Pending sales, measured by a National Association of Realtors (NAR) index, declined by 3.7 percent compared with the November total, which was revised downward. Lawrence Yun, the NAR’s chief economist, blamed the weakness partly on shrinking inventory levels, which fell by more than 11 percent in November to a 4.4 month’s supply at the current sales pace.

Jonathan Smoke, chief economist at realtor.com, agrees. “Supply is quickly becoming the biggest concern for healthy growth in home sales in 2015,” he wrote in a recent commentary.

The new homes picture brightened in December, as sales increased by 11.6 percent compared with November, reaching an annual rate of 431,000 units ― the highest level in more than 6 years. The December surge pushed the sales total for the year 1.2 percent above the 2013 level, fueling hopes that the year-end momentum, offsetting what had been a less than stellar performance, will carry over into this year.

New home starts increased in December to a 1.09 million annual rate ─ the highest pace in 7 years — mainly on the strength of single-family construction. Multi-family construction, which had been on a nearly year-long tear, declined by almost 1 percent. Permits declined by nearly 2 percent compared with November, but that was mainly because of a steep drop on the multi-family side; single family permits were 4.5 percent higher compared with November.

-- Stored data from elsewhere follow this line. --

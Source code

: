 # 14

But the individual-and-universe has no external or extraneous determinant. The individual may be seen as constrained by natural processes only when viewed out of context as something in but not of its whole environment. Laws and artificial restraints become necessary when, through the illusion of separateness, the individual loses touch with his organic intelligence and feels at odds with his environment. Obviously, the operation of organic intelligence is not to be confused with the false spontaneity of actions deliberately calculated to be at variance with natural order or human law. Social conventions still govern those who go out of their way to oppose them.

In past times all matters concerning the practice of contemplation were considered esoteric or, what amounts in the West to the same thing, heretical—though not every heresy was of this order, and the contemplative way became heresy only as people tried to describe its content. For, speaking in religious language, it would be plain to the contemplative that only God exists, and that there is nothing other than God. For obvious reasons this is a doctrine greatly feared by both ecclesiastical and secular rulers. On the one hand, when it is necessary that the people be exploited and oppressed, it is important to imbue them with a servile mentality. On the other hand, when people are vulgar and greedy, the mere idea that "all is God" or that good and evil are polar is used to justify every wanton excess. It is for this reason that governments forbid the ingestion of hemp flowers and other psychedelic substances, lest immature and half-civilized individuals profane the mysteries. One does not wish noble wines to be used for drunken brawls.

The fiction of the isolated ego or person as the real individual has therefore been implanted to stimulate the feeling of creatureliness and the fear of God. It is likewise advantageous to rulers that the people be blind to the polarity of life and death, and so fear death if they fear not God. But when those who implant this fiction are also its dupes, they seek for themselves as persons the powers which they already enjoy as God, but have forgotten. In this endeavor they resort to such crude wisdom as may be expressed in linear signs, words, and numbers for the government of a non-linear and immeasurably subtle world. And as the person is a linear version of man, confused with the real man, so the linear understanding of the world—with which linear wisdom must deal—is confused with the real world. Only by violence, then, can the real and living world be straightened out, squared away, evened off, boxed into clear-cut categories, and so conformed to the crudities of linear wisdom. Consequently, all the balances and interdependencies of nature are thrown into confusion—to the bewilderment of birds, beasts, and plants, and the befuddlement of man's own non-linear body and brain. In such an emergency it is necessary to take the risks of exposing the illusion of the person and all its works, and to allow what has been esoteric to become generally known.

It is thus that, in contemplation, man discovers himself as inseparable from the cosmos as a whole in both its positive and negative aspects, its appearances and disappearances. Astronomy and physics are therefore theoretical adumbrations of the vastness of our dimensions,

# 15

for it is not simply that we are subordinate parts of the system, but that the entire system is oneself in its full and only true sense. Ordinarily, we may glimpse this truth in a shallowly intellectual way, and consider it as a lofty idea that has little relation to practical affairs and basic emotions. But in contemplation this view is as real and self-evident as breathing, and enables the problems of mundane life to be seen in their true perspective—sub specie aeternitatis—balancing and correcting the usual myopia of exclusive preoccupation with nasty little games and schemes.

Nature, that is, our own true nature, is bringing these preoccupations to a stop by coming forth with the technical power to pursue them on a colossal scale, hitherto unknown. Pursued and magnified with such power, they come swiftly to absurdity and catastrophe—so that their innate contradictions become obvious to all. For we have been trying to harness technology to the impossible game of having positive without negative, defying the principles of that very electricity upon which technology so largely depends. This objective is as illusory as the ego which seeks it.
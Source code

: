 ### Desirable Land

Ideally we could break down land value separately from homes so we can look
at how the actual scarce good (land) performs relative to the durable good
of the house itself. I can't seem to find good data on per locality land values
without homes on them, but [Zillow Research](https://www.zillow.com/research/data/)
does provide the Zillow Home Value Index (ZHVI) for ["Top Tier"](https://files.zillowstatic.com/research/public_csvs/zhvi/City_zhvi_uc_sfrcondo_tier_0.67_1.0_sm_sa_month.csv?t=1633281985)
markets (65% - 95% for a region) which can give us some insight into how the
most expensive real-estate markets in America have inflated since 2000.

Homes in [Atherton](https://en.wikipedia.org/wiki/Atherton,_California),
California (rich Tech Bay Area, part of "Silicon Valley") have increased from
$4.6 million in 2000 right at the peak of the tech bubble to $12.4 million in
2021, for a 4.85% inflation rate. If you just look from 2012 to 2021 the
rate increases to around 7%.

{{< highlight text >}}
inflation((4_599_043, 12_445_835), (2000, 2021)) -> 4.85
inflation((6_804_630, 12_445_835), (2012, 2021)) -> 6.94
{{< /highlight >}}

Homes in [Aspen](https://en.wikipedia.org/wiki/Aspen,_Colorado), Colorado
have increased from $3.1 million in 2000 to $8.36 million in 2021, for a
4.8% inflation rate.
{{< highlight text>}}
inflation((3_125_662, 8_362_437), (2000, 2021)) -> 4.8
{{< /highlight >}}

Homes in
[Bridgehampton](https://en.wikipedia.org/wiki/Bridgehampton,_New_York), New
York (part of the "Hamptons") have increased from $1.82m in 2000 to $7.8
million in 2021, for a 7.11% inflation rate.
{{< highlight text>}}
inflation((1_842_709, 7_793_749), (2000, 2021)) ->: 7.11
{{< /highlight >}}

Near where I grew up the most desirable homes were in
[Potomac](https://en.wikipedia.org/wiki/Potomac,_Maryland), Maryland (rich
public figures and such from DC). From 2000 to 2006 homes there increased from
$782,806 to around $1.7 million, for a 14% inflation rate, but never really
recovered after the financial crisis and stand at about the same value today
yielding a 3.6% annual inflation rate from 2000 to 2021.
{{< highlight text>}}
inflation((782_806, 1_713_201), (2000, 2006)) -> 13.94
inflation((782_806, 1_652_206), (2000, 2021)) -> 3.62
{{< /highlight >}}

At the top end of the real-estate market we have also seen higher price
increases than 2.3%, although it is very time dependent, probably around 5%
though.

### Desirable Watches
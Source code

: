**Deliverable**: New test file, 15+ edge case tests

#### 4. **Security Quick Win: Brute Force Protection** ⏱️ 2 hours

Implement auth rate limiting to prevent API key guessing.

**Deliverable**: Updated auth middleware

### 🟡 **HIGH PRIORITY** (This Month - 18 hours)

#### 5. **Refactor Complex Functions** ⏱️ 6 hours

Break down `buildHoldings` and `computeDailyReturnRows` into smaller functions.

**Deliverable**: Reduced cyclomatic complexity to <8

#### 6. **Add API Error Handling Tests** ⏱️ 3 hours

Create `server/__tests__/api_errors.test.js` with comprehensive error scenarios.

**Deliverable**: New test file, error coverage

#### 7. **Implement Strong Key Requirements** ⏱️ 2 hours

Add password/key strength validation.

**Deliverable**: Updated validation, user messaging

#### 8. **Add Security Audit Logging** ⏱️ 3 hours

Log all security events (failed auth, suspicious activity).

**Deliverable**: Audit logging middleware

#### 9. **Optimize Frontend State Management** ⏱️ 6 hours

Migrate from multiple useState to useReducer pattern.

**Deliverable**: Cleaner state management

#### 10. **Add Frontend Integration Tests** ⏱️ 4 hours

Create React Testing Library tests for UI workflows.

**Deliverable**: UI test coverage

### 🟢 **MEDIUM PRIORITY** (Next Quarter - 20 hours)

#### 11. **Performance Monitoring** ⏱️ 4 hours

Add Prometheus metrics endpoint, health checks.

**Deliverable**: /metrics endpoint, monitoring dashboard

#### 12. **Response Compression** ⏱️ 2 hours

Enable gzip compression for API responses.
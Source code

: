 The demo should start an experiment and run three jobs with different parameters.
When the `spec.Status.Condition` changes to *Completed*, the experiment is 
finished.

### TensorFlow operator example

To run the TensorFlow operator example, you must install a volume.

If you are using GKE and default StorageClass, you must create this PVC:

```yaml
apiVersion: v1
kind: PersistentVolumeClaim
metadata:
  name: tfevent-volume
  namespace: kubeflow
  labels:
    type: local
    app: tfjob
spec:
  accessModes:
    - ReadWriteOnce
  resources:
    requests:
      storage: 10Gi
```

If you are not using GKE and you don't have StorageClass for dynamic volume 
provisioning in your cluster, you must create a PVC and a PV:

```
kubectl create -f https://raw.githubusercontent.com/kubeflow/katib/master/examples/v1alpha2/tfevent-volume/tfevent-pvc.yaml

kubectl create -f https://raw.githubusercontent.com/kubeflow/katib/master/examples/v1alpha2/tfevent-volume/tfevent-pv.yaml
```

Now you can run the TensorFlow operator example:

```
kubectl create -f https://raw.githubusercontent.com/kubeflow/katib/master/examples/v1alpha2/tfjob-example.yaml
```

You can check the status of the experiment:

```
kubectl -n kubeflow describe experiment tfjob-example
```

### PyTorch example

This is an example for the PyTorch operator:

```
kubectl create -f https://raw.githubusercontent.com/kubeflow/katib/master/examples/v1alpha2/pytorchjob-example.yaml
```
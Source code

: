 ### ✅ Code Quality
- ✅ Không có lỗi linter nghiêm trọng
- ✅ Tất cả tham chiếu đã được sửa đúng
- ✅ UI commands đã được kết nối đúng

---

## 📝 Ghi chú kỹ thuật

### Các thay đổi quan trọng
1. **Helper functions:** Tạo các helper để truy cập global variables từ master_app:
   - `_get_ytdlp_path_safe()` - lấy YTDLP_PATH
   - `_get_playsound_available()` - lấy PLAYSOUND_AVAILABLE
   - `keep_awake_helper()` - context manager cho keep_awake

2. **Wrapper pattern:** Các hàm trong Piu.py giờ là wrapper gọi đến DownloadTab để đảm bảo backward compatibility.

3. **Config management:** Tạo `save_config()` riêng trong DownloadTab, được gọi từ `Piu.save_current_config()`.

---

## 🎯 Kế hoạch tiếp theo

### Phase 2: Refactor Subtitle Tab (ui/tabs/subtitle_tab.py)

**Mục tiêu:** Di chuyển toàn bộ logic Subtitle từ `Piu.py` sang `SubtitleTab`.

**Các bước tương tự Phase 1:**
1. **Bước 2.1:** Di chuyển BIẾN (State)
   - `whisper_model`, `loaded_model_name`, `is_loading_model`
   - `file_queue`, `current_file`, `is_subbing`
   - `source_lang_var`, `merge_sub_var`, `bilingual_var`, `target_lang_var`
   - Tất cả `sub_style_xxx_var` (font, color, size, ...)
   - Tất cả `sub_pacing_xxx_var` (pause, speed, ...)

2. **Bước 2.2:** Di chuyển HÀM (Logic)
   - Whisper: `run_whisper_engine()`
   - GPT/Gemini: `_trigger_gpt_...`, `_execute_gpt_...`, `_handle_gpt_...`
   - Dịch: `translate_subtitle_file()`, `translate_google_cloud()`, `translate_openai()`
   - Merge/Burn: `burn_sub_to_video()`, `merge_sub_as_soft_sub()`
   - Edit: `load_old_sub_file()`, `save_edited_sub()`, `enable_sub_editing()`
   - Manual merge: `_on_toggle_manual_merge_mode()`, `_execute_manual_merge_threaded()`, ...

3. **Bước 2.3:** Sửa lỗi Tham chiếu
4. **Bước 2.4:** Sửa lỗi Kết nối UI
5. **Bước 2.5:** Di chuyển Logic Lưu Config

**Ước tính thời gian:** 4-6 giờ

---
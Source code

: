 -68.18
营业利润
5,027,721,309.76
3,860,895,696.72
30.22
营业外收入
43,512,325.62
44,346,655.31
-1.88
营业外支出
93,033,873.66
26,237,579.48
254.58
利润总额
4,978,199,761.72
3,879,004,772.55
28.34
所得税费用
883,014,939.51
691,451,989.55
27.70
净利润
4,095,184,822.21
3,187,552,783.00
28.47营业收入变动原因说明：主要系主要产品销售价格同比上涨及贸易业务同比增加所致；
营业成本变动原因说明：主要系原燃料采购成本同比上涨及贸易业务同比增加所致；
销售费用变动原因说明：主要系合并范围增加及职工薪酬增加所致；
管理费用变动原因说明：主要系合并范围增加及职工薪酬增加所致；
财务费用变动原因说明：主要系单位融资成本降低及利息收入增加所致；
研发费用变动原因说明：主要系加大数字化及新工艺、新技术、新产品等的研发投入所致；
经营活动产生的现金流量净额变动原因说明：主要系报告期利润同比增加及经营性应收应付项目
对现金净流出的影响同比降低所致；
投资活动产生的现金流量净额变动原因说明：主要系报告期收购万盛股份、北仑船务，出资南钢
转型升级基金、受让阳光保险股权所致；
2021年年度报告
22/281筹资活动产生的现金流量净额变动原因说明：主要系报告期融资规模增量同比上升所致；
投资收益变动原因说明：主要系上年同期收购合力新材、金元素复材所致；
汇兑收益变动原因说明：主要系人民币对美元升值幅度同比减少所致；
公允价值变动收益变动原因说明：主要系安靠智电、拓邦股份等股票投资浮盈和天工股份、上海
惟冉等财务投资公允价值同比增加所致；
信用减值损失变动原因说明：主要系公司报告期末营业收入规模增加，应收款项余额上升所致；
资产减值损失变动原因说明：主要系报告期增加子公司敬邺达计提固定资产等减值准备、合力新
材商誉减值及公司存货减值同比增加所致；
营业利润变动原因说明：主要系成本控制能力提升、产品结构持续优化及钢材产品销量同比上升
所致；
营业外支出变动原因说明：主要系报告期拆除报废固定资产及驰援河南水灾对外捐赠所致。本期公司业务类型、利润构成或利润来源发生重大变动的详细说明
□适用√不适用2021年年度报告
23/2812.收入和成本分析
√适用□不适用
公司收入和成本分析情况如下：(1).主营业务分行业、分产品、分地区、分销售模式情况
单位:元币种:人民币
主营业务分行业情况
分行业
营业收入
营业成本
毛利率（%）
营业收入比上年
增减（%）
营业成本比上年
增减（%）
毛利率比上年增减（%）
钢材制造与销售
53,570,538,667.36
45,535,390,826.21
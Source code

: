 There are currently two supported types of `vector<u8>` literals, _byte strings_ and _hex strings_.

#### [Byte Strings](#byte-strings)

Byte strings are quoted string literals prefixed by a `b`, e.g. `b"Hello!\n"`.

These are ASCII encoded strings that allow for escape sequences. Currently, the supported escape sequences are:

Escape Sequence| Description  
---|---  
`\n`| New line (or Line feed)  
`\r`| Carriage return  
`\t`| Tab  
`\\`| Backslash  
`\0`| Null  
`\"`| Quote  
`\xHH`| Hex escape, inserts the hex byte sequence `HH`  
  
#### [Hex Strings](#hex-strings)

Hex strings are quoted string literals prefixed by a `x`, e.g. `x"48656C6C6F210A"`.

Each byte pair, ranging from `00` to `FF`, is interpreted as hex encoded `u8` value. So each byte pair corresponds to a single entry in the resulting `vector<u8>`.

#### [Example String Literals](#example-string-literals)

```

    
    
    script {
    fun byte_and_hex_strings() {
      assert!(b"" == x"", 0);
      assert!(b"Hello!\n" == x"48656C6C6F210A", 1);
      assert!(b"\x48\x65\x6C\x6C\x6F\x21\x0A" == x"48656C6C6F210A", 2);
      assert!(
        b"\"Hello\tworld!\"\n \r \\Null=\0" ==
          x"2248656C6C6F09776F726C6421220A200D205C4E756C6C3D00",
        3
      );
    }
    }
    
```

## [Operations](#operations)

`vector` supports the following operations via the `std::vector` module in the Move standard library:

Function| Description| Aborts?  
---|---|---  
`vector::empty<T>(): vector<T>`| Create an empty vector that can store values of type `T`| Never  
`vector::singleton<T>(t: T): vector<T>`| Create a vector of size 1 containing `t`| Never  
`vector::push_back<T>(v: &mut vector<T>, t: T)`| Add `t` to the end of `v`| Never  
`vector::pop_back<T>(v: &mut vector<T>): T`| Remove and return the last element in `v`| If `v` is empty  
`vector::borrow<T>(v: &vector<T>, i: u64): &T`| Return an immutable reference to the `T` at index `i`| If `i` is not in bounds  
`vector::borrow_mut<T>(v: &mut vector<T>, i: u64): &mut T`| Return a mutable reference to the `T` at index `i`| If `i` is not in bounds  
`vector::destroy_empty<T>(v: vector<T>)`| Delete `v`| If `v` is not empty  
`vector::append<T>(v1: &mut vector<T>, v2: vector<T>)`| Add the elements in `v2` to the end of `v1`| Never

Builder confidence levels remain high and with good reason, David Crowe, chief economist of the National Association of Home Builders, believes.

“Steady economic growth, rising consumer confidence and a growing labor market will help the housing market continue to move forward in 2015,” he noted in a press statement.

The NAR’s Yun also thinks home sales will strengthen this year, fueled by employment growth, increasing consumer confidence, and new low-down payment loan programs available from Fannie Mae, Freddie Mac and the FHA.

But continuing concerns about housing affordability and slow wage growth are making many analysts cautious about the outlook. The new home starts that some are hailing as evidence of an upward trend are notoriously volatile, Lindsey Piegza, chief economist for Sterne Agee, noted in a recent commentary to clients. The “underlying momentum” in new home construction, he said, is “moderate at best,” while housing demand “remains under pressure, with Americans still struggling to accumulate enough wealth to afford a home purchase.” While the housing market is recovering, Piegza said he agrees with the view the Federal Open Market Committee expressed after its last meeting that the recovery remains “disappointingly slow.”